One way Python's tool can be utilized to help assess an ANOVA test is by using the command 
f_statistic, p_value = stats.f_oneway(df['group 1'], df['group 2'], df['group 3']) from the scipy.stats library. 
This function calculates the F-statistic and the associated p-value, providing a straightforward method to test the null 
hypothesis that all group means are equal. 
'''

In [2]:
import pandas as pd
import scipy.stats as stats

# All assumptions have been met and ANOVA is the appropriate test

# H0: The teaching methods (Traditional, Hybrid, Online) have no effect on exam scores.
# The means of the exam scores are equal across all three groups.

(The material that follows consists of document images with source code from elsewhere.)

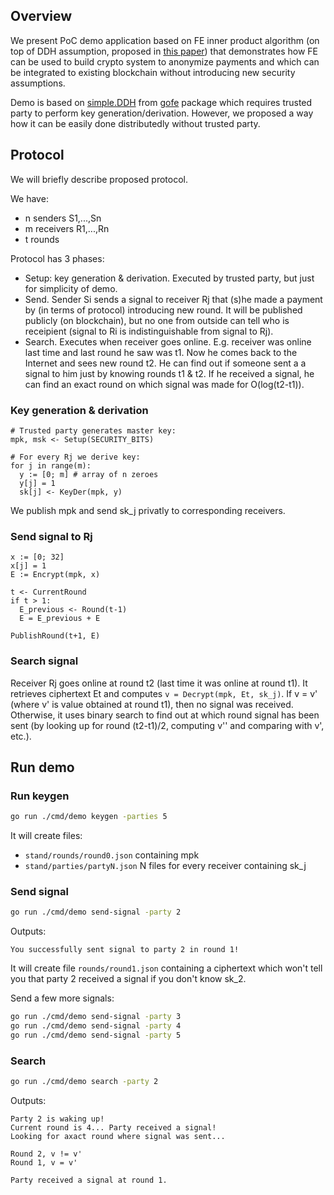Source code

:## Overview
We present PoC demo application based on FE inner product algorithm (on top of
DDH assumption, proposed in [this paper][paper]) that demonstrates how FE can
be used to build crypto system to anonymize payments and which can be integrated
to existing blockchain without introducing new security assumptions.

[paper]: https://eprint.iacr.org/2015/017.pdf

Demo is based on [simple.DDH][gofe-ddh] from [gofe] package which requires trusted party to
perform key generation/derivation. However, we proposed a way how it can be 
easily done distributedly without trusted party.

[gofe]: https://github.com/fentec-project/gofe
[gofe-ddh]: https://github.com/spf13/cobra

## Protocol
We will briefly describe proposed protocol.

We have: 
* n senders S1,...,Sn
* m receivers R1,...,Rn
* t rounds

Protocol has 3 phases:
* Setup: key generation & derivation. Executed by trusted party, but just for simplicity of demo.
* Send. Sender Si sends a signal to receiver Rj that (s)he made a payment by (in terms of protocol)
  introducing new round. It will be published publicly (on blockchain), but no one from outside
  can tell who is receipient (signal to Ri is indistinguishable from signal to Rj).
* Search. Executes when receiver goes online. E.g. receiver was online last time and last round he saw
  was t1. Now he comes back to the Internet and sees new round t2. He can find out if someone sent a
  a signal to him just by knowing rounds t1 & t2. If he received a signal, he can find an exact round
  on which signal was made for O(log(t2-t1)).
  
### Key generation & derivation
```
# Trusted party generates master key:
mpk, msk <- Setup(SECURITY_BITS)

# For every Rj we derive key:
for j in range(m):
  y := [0; m] # array of n zeroes
  y[j] = 1
  sk[j] <- KeyDer(mpk, y)
```
We publish mpk and send sk_j privatly to corresponding receivers.

### Send signal to Rj
```
x := [0; 32]
x[j] = 1
E := Encrypt(mpk, x)

t <- CurrentRound
if t > 1:
  E_previous <- Round(t-1)
  E = E_previous + E
  
PublishRound(t+1, E)
```

### Search signal
Receiver Rj goes online at round t2 (last time it was online at round t1). It retrieves ciphertext Et 
and computes `v = Decrypt(mpk, Et, sk_j)`. If v = v' (where v' is value obtained at round t1), then
no signal was received. Otherwise, it uses binary search to find out at which round signal has been sent
(by looking up for round (t2-t1)/2, computing v'' and comparing with v', etc.).

## Run demo

### Run keygen
```bash
go run ./cmd/demo keygen -parties 5
```
It will create files:
* `stand/rounds/round0.json` containing mpk
* `stand/parties/partyN.json` N files for every receiver containing sk_j

### Send signal
```bash
go run ./cmd/demo send-signal -party 2
```

Outputs:
```
You successfully sent signal to party 2 in round 1!
```

It will create file `rounds/round1.json` containing a ciphertext which won't tell you that party 2 
received a signal if you don't know sk_2.

Send a few more signals:
```bash
go run ./cmd/demo send-signal -party 3
go run ./cmd/demo send-signal -party 4
go run ./cmd/demo send-signal -party 5
```

### Search
```bash
go run ./cmd/demo search -party 2
```

Outputs:
```
Party 2 is waking up!
Current round is 4... Party received a signal!
Looking for axact round where signal was sent...

Round 2, v != v'
Round 1, v = v'

Party received a signal at round 1.
```

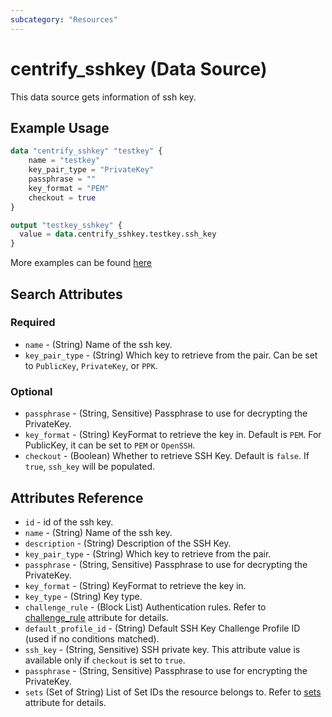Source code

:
 ```yaml
---
subcategory: "Resources"
---
```


# centrify_sshkey (Data Source)

This data source gets information of ssh key.

## Example Usage

```terraform
data "centrify_sshkey" "testkey" {
    name = "testkey"
    key_pair_type = "PrivateKey"
    passphrase = ""
    key_format = "PEM"
    checkout = true
}

output "testkey_sshkey" {
  value = data.centrify_sshkey.testkey.ssh_key
}
```

More examples can be found [here](https://github.com/marcozj/terraform-provider-centrify/tree/main/examples/centrify_sshkey)

## Search Attributes

### Required

- `name` - (String) Name of the ssh key.
- `key_pair_type` - (String) Which key to retrieve from the pair. Can be set to `PublicKey`, `PrivateKey`, or `PPK`.

### Optional

- `passphrase` - (String, Sensitive) Passphrase to use for decrypting the PrivateKey.
- `key_format` - (String) KeyFormat to retrieve the key in. Default is `PEM`. For PublicKey, it can be set to `PEM` or `OpenSSH`.
- `checkout` - (Boolean) Whether to retrieve SSH Key. Default is `false`. If `true`, `ssh_key` will be populated.

## Attributes Reference

- `id` - id of the ssh key.
- `name` - (String) Name of the ssh key.
- `description` - (String) Description of the SSH Key.
- `key_pair_type` - (String) Which key to retrieve from the pair.
- `passphrase` - (String, Sensitive) Passphrase to use for decrypting the PrivateKey.
- `key_format` - (String) KeyFormat to retrieve the key in.
- `key_type` - (String) Key type.
- `challenge_rule` - (Block List) Authentication rules. Refer to [challenge_rule](./attribute_challengerule.md) attribute for details.
- `default_profile_id` - (String) Default SSH Key Challenge Profile ID (used if no conditions matched).
- `ssh_key` - (String, Sensitive) SSH private key. This attribute value is available only if `checkout` is set to `true`.
- `passphrase` - (String, Sensitive) Passphrase to use for encrypting the PrivateKey.
- `sets` (Set of String) List of Set IDs the resource belongs to. Refer to [sets](./attribute_sets.md) attribute for details.
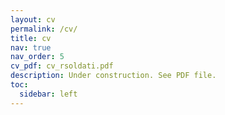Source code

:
 ```yaml
---
layout: cv
permalink: /cv/
title: cv
nav: true
nav_order: 5
cv_pdf: cv_rsoldati.pdf
description: Under construction. See PDF file.
toc:
  sidebar: left
---
```

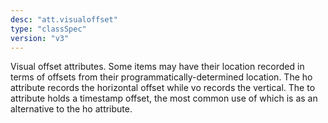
 ```yaml
---
desc: "att.visualoffset"
type: "classSpec"
version: "v3"
---
```


Visual offset attributes. Some items may have their location recorded in terms of
offsets from their programmatically-determined location. The ho attribute records
the
horizontal offset while vo records the vertical. The to attribute holds a timestamp
offset,
the most common use of which is as an alternative to the ho attribute.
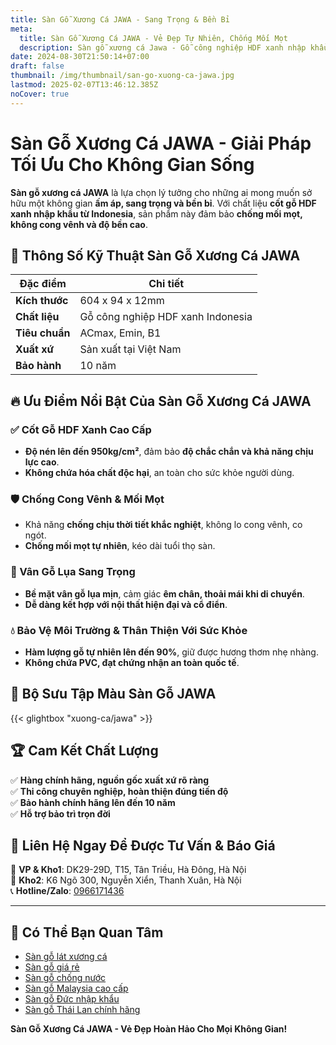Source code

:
 ```yaml
---
title: Sàn Gỗ Xương Cá JAWA - Sang Trọng & Bền Bỉ
meta:
  title: Sàn Gỗ Xương Cá JAWA - Vẻ Đẹp Tự Nhiên, Chống Mối Mọt
  description: Sàn gỗ xương cá Jawa - Gỗ công nghiệp HDF xanh nhập khẩu Indonesia. Chống mối mọt, không cong vênh, bảo hành 10 năm.
date: 2024-08-30T21:50:14+07:00
draft: false
thumbnail: /img/thumbnail/san-go-xuong-ca-jawa.jpg
lastmod: 2025-02-07T13:46:12.385Z
noCover: true
---
```


# Sàn Gỗ Xương Cá JAWA - Giải Pháp Tối Ưu Cho Không Gian Sống
**Sàn gỗ xương cá JAWA** là lựa chọn lý tưởng cho những ai mong muốn sở hữu một không gian **ấm áp, sang trọng và bền bỉ**. Với chất liệu **cốt gỗ HDF xanh nhập khẩu từ Indonesia**, sản phẩm này đảm bảo **chống mối mọt, không cong vênh và độ bền cao**.

## 🔹 Thông Số Kỹ Thuật Sàn Gỗ Xương Cá JAWA
| **Đặc điểm**        | **Chi tiết**                             |
|---------------------|--------------------------------------|
| **Kích thước**      | 604 x 94 x 12mm                      |
| **Chất liệu**       | Gỗ công nghiệp HDF xanh Indonesia    |
| **Tiêu chuẩn**      | ACmax, Emin, B1                      |
| **Xuất xứ**         | Sản xuất tại Việt Nam                |
| **Bảo hành**        | 10 năm                               |

## 🔥 Ưu Điểm Nổi Bật Của Sàn Gỗ Xương Cá JAWA
### ✅ Cốt Gỗ HDF Xanh Cao Cấp
- **Độ nén lên đến 950kg/cm²**, đảm bảo **độ chắc chắn và khả năng chịu lực cao**.
- **Không chứa hóa chất độc hại**, an toàn cho sức khỏe người dùng.

### 🛡️ Chống Cong Vênh & Mối Mọt
- Khả năng **chống chịu thời tiết khắc nghiệt**, không lo cong vênh, co ngót.
- **Chống mối mọt tự nhiên**, kéo dài tuổi thọ sàn.

### 🎨 Vân Gỗ Lụa Sang Trọng
- **Bề mặt vân gỗ lụa mịn**, cảm giác **êm chân, thoải mái khi di chuyển**.
- **Dễ dàng kết hợp với nội thất hiện đại và cổ điển**.

### 💧 Bảo Vệ Môi Trường & Thân Thiện Với Sức Khỏe
- **Hàm lượng gỗ tự nhiên lên đến 90%**, giữ được hương thơm nhẹ nhàng.
- **Không chứa PVC, đạt chứng nhận an toàn quốc tế**.

## 🎨 Bộ Sưu Tập Màu Sàn Gỗ JAWA
{{< glightbox "xuong-ca/jawa" >}}

## 🏆 Cam Kết Chất Lượng
✅ **Hàng chính hãng, nguồn gốc xuất xứ rõ ràng**  
✅ **Thi công chuyên nghiệp, hoàn thiện đúng tiến độ**  
✅ **Bảo hành chính hãng lên đến 10 năm**  
✅ **Hỗ trợ bảo trì trọn đời**  

## 📍 Liên Hệ Ngay Để Được Tư Vấn & Báo Giá
📍 **VP & Kho1**: DK29-29D, T15, Tân Triều, Hà Đông, Hà Nội  
📍 **Kho2**: K6 Ngõ 300, Nguyễn Xiển, Thanh Xuân, Hà Nội  
📞 **Hotline/Zalo**: [0966171436](tel:0966171436)

---
## 📌 Có Thể Bạn Quan Tâm
- [Sàn gỗ lát xương cá](/san-go-xuong-ca/)  
- [Sàn gỗ giá rẻ](/san-go-cong-nghiep/san-go-gia-re/)  
- [Sàn gỗ chống nước](/san-go-cong-nghiep/san-go-chiu-nuoc/)  
- [Sàn gỗ Malaysia cao cấp](/san-go-cong-nghiep/kho-san-go-malaysia/)  
- [Sàn gỗ Đức nhập khẩu](/san-go-cong-nghiep/san-go-duc-nhap-khau/)  
- [Sàn gỗ Thái Lan chính hãng](/san-go-cong-nghiep/san-go-thai-lan/)  

**Sàn Gỗ Xương Cá JAWA - Vẻ Đẹp Hoàn Hảo Cho Mọi Không Gian!**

# H1: At least one teaching method leads to different exam scores.
# The mean exam score is not the same for all groups. At least one group mean is different.

# exam scores
data = {
    'Traditional': [85, 88, 82, 90, 87, 85, 84, 88, 86, 87, 86, 85, 87, 84, 85, 85, 88, 84, 86, 87, 86, 84, 86, 87, 88],
    'Hybrid': [89, 90, 88, 91, 88, 92, 90, 89, 90, 91, 89, 90, 89, 91, 88, 89, 91, 89, 90, 88, 89, 90, 90, 89, 91],
    'Online': [80, 82, 79, 81, 82, 80, 83, 81, 80, 82, 80, 79, 80, 82, 79, 80, 81, 82, 80, 79, 81, 80, 82, 80, 79]
}

# Convert data to a DataFrame
df = pd.DataFrame(data)

# Perform an ANOVA test to compare means
f_statistic, p_value = stats.f_oneway(df['Traditional'], df['Hybrid'], df['Online'])

print(f'F-statistic: {f_statistic}')
print(f'P-value: {p_value}')

# results
alpha = 0.05
if p_value < alpha:
    print("There's a statistically significant difference between the groups.")
else:
    print("There's no statistically significant difference between the groups.")


F-statistic: 272.52668213457105
P-value: 2.5843527350432272e-34
There's a statistically significant difference between the groups.